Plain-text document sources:
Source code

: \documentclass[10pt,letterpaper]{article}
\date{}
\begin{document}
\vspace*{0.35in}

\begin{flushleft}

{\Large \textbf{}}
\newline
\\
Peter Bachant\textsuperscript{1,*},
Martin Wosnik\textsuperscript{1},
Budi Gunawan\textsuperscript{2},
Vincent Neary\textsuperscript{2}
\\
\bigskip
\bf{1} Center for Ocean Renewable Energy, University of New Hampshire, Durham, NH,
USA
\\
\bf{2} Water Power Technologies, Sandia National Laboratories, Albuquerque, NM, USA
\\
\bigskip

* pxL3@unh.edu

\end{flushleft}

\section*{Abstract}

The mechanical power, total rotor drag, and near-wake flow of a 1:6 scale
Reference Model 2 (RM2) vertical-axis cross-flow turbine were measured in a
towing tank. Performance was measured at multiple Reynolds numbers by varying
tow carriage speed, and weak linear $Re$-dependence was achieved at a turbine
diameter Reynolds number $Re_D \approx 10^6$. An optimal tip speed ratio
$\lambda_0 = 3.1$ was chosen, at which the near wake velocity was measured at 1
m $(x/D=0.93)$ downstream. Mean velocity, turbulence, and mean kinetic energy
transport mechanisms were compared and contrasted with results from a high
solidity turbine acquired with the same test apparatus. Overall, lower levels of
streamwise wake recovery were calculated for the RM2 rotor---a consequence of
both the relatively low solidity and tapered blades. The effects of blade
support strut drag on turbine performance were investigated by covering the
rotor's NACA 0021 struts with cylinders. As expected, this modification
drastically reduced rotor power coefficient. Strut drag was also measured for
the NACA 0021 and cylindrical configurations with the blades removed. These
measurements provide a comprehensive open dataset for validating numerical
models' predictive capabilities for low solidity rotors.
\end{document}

**YOUR GOAL**. State how many lines of the entries include the string "textsuperscript", with nothing besides the number.

**EXERCISE OUTPUT**. 4